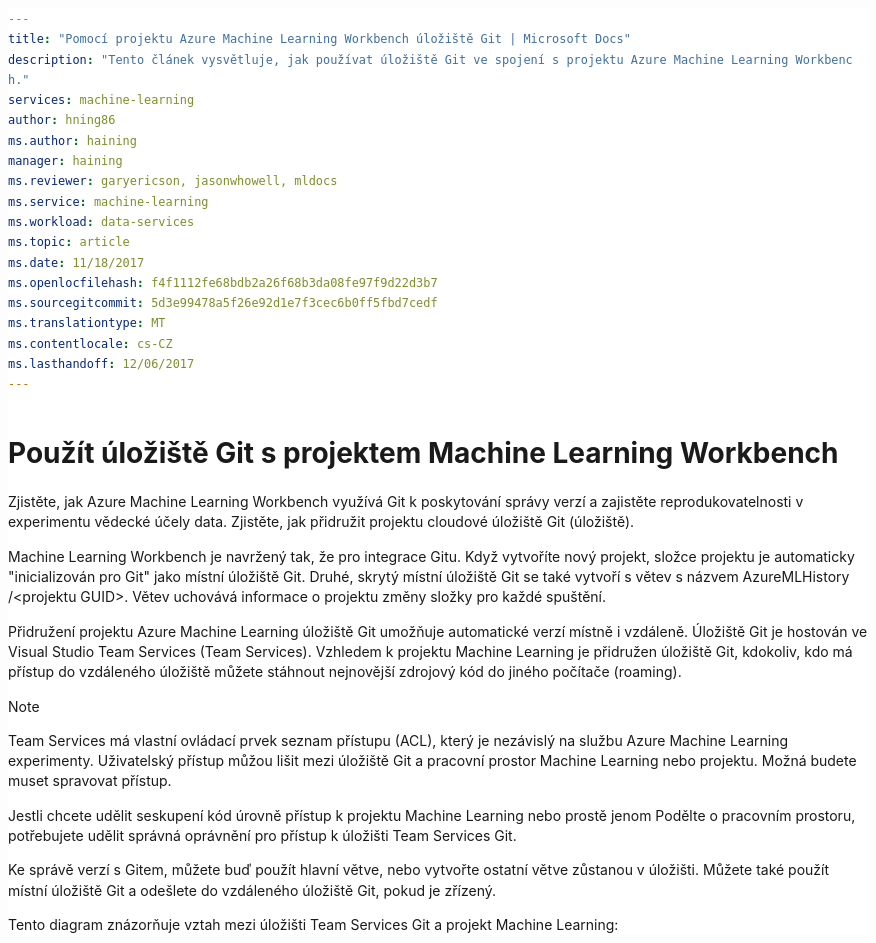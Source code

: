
 ```yaml
---
title: "Pomocí projektu Azure Machine Learning Workbench úložiště Git | Microsoft Docs"
description: "Tento článek vysvětluje, jak používat úložiště Git ve spojení s projektu Azure Machine Learning Workbench."
services: machine-learning
author: hning86
ms.author: haining
manager: haining
ms.reviewer: garyericson, jasonwhowell, mldocs
ms.service: machine-learning
ms.workload: data-services
ms.topic: article
ms.date: 11/18/2017
ms.openlocfilehash: f4f1112fe68bdb2a26f68b3da08fe97f9d22d3b7
ms.sourcegitcommit: 5d3e99478a5f26e92d1e7f3cec6b0ff5fbd7cedf
ms.translationtype: MT
ms.contentlocale: cs-CZ
ms.lasthandoff: 12/06/2017
---
```

# <a name="use-a-git-repo-with-a-machine-learning-workbench-project"></a>Použít úložiště Git s projektem Machine Learning Workbench
Zjistěte, jak Azure Machine Learning Workbench využívá Git k poskytování správy verzí a zajistěte reprodukovatelnosti v experimentu vědecké účely data. Zjistěte, jak přidružit projektu cloudové úložiště Git (úložiště).

Machine Learning Workbench je navržený tak, že pro integrace Gitu. Když vytvoříte nový projekt, složce projektu je automaticky "inicializován pro Git" jako místní úložiště Git. Druhé, skrytý místní úložiště Git se také vytvoří s větev s názvem AzureMLHistory /\<projektu GUID\>. Větev uchovává informace o projektu změny složky pro každé spuštění. 

Přidružení projektu Azure Machine Learning úložiště Git umožňuje automatické verzí místně i vzdáleně. Úložiště Git je hostován ve Visual Studio Team Services (Team Services). Vzhledem k projektu Machine Learning je přidružen úložiště Git, kdokoliv, kdo má přístup do vzdáleného úložiště můžete stáhnout nejnovější zdrojový kód do jiného počítače (roaming).  

> [!NOTE]
> Team Services má vlastní ovládací prvek seznam přístupu (ACL), který je nezávislý na službu Azure Machine Learning experimenty. Uživatelský přístup můžou lišit mezi úložiště Git a pracovní prostor Machine Learning nebo projektu. Možná budete muset spravovat přístup. 
> 
> Jestli chcete udělit seskupení kód úrovně přístup k projektu Machine Learning nebo prostě jenom Podělte o pracovním prostoru, potřebujete udělit správná oprávnění pro přístup k úložišti Team Services Git. 

Ke správě verzí s Gitem, můžete buď použít hlavní větve, nebo vytvořte ostatní větve zůstanou v úložišti. Můžete také použít místní úložiště Git a odešlete do vzdáleného úložiště Git, pokud je zřízený.

Tento diagram znázorňuje vztah mezi úložišti Team Services Git a projekt Machine Learning:
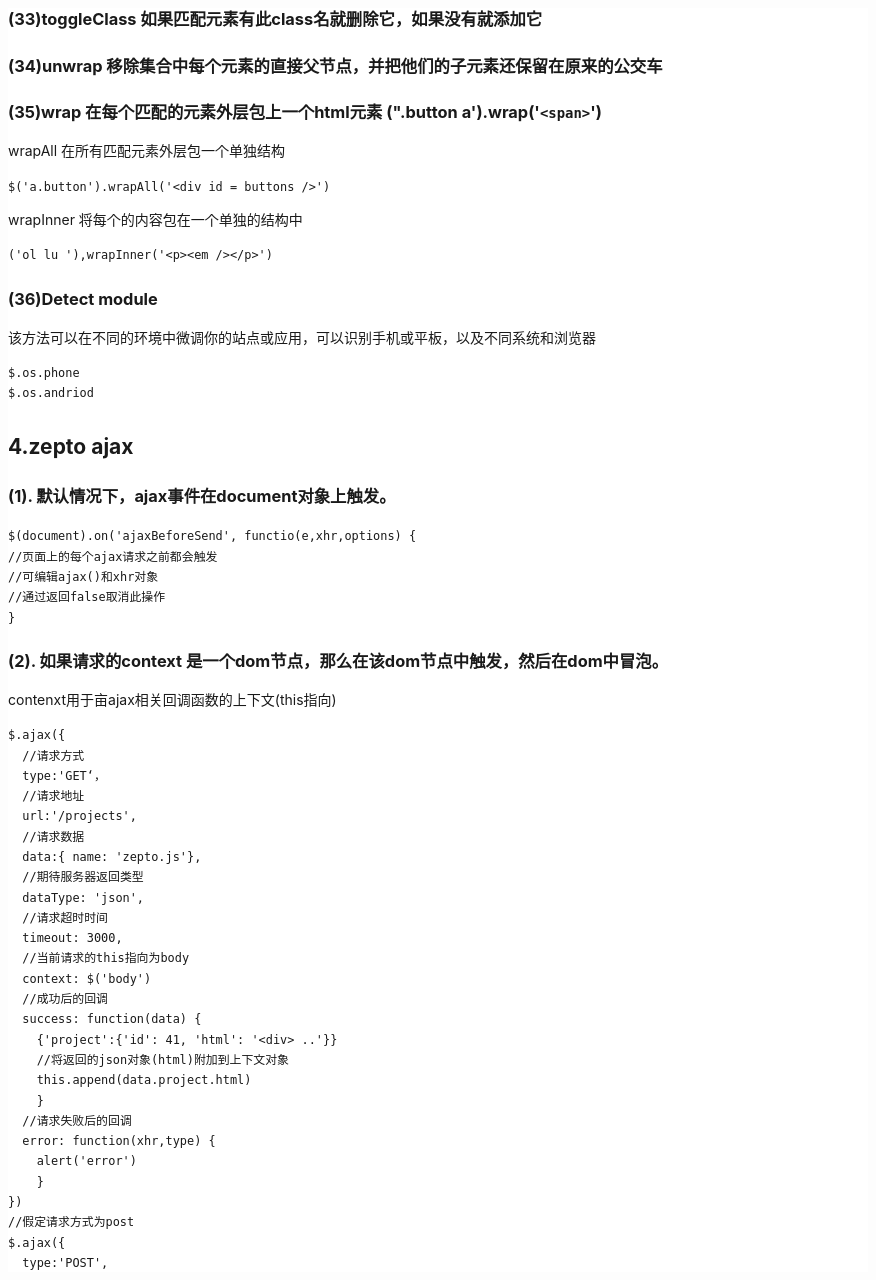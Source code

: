 ### (33)toggleClass 如果匹配元素有此class名就删除它，如果没有就添加它

### (34)unwrap 移除集合中每个元素的直接父节点，并把他们的子元素还保留在原来的公交车

### (35)wrap 在每个匹配的元素外层包上一个html元素 (".button a').wrap('`<span>`')
wrapAll 在所有匹配元素外层包一个单独结构
```
$('a.button').wrapAll('<div id = buttons />')
```
wrapInner 将每个的内容包在一个单独的结构中
```
('ol lu '),wrapInner('<p><em /></p>')
 ```
### (36)Detect module

该方法可以在不同的环境中微调你的站点或应用，可以识别手机或平板，以及不同系统和浏览器
```
$.os.phone
$.os.andriod
```
## 4.zepto ajax

### (1). 默认情况下，ajax事件在document对象上触发。

```
$(document).on('ajaxBeforeSend', functio(e,xhr,options) {
//页面上的每个ajax请求之前都会触发
//可编辑ajax()和xhr对象
//通过返回false取消此操作
}
```
### (2). 如果请求的context 是一个dom节点，那么在该dom节点中触发，然后在dom中冒泡。

contenxt用于亩ajax相关回调函数的上下文(this指向)
```
$.ajax({
  //请求方式
  type:'GET‘，
  //请求地址
  url:'/projects',
  //请求数据
  data:{ name: 'zepto.js'},
  //期待服务器返回类型
  dataType: 'json',
  //请求超时时间
  timeout: 3000,
  //当前请求的this指向为body
  context: $('body')
  //成功后的回调
  success: function(data) {
    {'project':{'id': 41, 'html': '<div> ..'}}
    //将返回的json对象(html)附加到上下文对象
    this.append(data.project.html)
    }
  //请求失败后的回调
  error: function(xhr,type) {
    alert('error')
    }
})
//假定请求方式为post
$.ajax({
  type:'POST',
```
■ ■ ■ ■ ■
◆ Work to complete ◆
Transcribe only the lines above that start at the line containing "Team Services Git." and end at the line containing "### (1). 默认情况下，ajax事件在document对象上触发。". Omit pictures.

◆ Task response ◆
> Jestli chcete udělit seskupení kód úrovně přístup k projektu Machine Learning nebo prostě jenom Podělte o pracovním prostoru, potřebujete udělit správná oprávnění pro přístup k úložišti Team Services Git. 

Ke správě verzí s Gitem, můžete buď použít hlavní větve, nebo vytvořte ostatní větve zůstanou v úložišti. Můžete také použít místní úložiště Git a odešlete do vzdáleného úložiště Git, pokud je zřízený.

Tento diagram znázorňuje vztah mezi úložišti Team Services Git a projekt Machine Learning:
Source code

: ### (33)toggleClass 如果匹配元素有此class名就删除它，如果没有就添加它

### (34)unwrap 移除集合中每个元素的直接父节点，并把他们的子元素还保留在原来的公交车

### (35)wrap 在每个匹配的元素外层包上一个html元素 (".button a').wrap('`<span>`')
wrapAll 在所有匹配元素外层包一个单独结构
```
$('a.button').wrapAll('<div id = buttons />')
```
wrapInner 将每个的内容包在一个单独的结构中
```
('ol lu '),wrapInner('<p><em /></p>')
 ```
### (36)Detect module

该方法可以在不同的环境中微调你的站点或应用，可以识别手机或平板，以及不同系统和浏览器
```
$.os.phone
$.os.andriod
```
## 4.zepto ajax

### (1). 默认情况下，ajax事件在document对象上触发。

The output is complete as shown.